Twilight of the Putin Era?

     

While the Kremlin’s new national security strategy is not devoid of foreign policy goals, it is actually heavily focused on Russia itself, notes Olga Oliker. In this context, it’s notable that a consistent theme throughout is values, she writes for the Center for Strategic and International Studies (CSIS):

Specifically, there are fairly frequent references (ten by my count) to “traditional Russian spiritual-moral values.” This formulation is new—prior government strategic documents referenced values, but not in quite this way, and certainly not this often. Here, these values are described as having been reborn. They are now in need of development, reinforcement, and protection from foreign values, which might spread through information campaigns and “poor-quality” foreign popular culture. The threats to these values come both from the West and from terrorists and extremists. Interestingly, a few times the discussion of values is paired with appeals to the unity of Russian culture and morals and the Russian tradition of ethnic, racial, and religious tolerance.

“All in all, the emphasis on traditional values, whatever they are, seems part and parcel of an effort to strengthen national unity, listed as another national security interest at the outset,” Oliker suggests. “It is, however, a little difficult to reconcile with existing Russian policies, laws, and (especially) practices, which tend to privilege ethnic Russian culture and the Russian Orthodox Church over and above others. In this context, the document’s call to balance the needs of labor migrants and local populations, particularly in cultural and religious contexts, raises some questions.” RTWT

In addition to the lack of an alternative and the willingness to resort to repression, Russia’s future trajectory will be determined by several factors that suggest muddling through and continuity with the present regime, argues analyst Donald N. Jensen:

Russia’s cultural, historical and political traditions, which make autocracy the rule rather than the exception; the disorientation of both masses and political elites, who oppose Western-style democratic pluralism; and memories of the 1991 collapse, which contribute to the popular fear of the unknown and new upheavals. The regime also has significant, though diminished, administrative resources to buy loyalty. These forces likely will provide the leadership with significant room for maneuver over the short to medium term, despite deteriorating conditions.

But several factors pose the possibility of an abrupt discontinuity, Jensen writes for the Center for Transatlantic Relations/DGAP:

They include: the end of the old social contract that guaranteed popular welfare and security and the inadequacy of “patriotic mobilization’ as a replacement; the emergence of social groups who no longer wish to sacrifice their standard of living for the sake of militarization or great power status; the further deepening of the economic crisis which could generate a wave of discontent; and the regime’s corruption and cynicism, which some Russians can no longer bear.
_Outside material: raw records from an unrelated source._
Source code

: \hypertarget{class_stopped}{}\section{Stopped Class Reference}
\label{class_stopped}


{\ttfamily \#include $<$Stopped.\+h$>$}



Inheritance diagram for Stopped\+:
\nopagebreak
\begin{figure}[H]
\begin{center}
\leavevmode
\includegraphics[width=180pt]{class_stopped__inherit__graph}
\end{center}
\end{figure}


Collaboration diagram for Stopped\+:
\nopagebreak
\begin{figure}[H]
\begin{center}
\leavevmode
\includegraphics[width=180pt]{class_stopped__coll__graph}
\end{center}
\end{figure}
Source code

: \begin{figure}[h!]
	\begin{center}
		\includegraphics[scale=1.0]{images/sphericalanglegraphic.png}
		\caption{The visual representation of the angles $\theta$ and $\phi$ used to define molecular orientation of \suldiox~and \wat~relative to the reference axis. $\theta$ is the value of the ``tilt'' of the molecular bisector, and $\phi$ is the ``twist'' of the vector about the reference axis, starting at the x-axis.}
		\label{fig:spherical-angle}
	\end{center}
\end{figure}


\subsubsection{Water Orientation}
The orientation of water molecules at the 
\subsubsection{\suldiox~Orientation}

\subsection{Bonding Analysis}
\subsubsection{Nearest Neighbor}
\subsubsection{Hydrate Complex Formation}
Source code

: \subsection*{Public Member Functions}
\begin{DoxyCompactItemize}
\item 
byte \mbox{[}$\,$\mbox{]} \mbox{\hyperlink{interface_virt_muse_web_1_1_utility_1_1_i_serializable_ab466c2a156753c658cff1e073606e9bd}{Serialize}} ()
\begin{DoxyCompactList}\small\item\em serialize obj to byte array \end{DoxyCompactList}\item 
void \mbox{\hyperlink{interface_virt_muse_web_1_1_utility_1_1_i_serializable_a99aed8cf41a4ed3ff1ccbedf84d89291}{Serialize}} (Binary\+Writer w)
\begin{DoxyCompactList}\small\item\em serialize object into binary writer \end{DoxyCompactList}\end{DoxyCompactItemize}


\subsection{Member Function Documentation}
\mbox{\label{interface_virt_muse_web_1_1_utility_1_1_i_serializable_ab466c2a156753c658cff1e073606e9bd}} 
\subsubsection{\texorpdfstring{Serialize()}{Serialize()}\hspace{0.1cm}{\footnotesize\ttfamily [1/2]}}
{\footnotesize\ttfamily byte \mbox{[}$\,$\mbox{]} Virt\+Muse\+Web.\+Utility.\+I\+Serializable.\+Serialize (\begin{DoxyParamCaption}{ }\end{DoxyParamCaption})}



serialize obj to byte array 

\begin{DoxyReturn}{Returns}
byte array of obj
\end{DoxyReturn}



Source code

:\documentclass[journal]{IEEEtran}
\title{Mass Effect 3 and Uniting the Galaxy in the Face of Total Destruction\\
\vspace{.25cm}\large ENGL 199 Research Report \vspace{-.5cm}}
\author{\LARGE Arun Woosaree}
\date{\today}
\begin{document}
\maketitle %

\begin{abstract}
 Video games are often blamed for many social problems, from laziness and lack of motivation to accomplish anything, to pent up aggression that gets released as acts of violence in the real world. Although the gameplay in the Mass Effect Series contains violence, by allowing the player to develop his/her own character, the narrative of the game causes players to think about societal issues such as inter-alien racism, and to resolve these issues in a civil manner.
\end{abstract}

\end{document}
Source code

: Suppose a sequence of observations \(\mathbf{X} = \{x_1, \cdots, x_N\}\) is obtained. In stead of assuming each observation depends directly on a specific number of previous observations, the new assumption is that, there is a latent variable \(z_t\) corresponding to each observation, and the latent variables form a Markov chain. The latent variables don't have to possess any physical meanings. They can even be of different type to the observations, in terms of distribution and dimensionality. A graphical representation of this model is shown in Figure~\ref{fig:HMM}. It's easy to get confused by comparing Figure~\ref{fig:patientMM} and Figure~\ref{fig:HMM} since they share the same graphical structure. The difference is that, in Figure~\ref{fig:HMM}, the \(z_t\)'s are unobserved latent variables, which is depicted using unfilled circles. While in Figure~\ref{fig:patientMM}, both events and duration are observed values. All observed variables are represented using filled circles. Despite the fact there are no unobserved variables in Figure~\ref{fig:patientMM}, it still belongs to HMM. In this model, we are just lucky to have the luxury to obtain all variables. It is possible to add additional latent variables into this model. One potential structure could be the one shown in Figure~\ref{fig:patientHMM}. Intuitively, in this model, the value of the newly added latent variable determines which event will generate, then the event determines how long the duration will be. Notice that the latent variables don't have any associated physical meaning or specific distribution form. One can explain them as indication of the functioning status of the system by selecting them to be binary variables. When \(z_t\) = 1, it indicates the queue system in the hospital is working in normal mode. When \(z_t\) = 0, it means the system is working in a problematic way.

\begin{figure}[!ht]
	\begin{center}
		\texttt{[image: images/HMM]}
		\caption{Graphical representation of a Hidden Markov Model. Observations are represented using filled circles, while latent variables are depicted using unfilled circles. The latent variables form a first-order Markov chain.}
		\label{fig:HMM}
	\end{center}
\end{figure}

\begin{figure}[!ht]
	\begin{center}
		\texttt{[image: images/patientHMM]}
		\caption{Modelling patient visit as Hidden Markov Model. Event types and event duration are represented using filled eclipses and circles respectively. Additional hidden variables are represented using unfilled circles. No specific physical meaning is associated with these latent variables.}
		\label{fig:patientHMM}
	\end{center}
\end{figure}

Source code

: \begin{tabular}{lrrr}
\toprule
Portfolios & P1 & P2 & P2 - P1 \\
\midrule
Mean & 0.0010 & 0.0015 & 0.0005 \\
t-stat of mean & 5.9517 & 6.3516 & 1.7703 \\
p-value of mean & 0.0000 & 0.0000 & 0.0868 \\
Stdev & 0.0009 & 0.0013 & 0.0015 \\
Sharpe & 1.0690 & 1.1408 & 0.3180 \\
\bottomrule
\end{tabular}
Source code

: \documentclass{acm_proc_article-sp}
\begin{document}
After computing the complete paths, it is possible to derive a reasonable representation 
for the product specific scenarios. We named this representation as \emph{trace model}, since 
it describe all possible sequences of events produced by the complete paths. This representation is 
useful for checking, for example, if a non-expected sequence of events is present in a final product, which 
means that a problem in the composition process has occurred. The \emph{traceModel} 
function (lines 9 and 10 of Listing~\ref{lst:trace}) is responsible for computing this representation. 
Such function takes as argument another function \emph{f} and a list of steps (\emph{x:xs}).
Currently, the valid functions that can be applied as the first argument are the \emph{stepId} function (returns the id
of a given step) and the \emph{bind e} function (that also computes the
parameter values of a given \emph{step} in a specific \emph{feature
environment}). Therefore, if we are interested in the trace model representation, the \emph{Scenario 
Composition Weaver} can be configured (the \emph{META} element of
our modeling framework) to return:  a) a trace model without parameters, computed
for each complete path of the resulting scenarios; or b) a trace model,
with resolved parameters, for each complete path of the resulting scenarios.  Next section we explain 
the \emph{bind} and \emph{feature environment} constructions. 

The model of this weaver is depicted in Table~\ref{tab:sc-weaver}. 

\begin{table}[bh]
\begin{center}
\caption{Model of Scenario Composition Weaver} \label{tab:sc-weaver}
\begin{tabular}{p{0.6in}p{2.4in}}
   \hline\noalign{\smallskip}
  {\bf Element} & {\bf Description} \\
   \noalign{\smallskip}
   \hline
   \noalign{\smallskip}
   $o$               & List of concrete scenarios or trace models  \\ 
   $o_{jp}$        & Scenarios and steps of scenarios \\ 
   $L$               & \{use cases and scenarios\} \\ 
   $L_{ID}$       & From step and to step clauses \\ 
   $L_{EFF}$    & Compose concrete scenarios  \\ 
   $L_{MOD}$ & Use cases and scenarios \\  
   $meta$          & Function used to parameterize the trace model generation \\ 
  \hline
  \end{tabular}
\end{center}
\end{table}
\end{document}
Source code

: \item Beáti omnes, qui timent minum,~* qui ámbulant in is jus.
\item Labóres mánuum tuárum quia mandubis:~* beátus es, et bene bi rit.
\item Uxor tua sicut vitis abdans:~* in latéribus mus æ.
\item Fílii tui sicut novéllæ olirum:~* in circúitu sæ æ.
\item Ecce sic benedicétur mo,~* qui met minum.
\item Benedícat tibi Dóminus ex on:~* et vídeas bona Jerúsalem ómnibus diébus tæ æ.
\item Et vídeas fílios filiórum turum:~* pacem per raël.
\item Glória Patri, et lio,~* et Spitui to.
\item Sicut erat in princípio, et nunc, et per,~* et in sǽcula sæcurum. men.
Two additional variables may become especially decisive for the fate of the current regime, Jensen adds:

  • The first are the interests of Russia’s corrupt elite, which have become economically integrated into Western society through bank accounts and real estate holdings and opposes Russia’s international isolation.
  • The second is the willingness of the so-called siloviki, who pull the system in the opposite direction, to support the regime. Their loyalty to Putin cannot be assumed and is not automatic. It is unclear, moreover, the extent to which regime change would accelerate the system’s decline, or whether it would give it a new lease on life, however, short-lived that lease may be.

“As the noted analyst Lilia Shevtsova has pointed out, Russia is trapped, since its system of personalized power undermines its own foundations,” he adds. “On the one hand, the regime cannot survive as a peaceful “normal state” and has had to turn to military-political mobilization. On the other hand, it is not strong enough for a real fight with the West. All signs indicate, however, that the hard men in charge of the Kremlin have no intention of leaving the stage as meekly as did Mikhail Gorbachev.”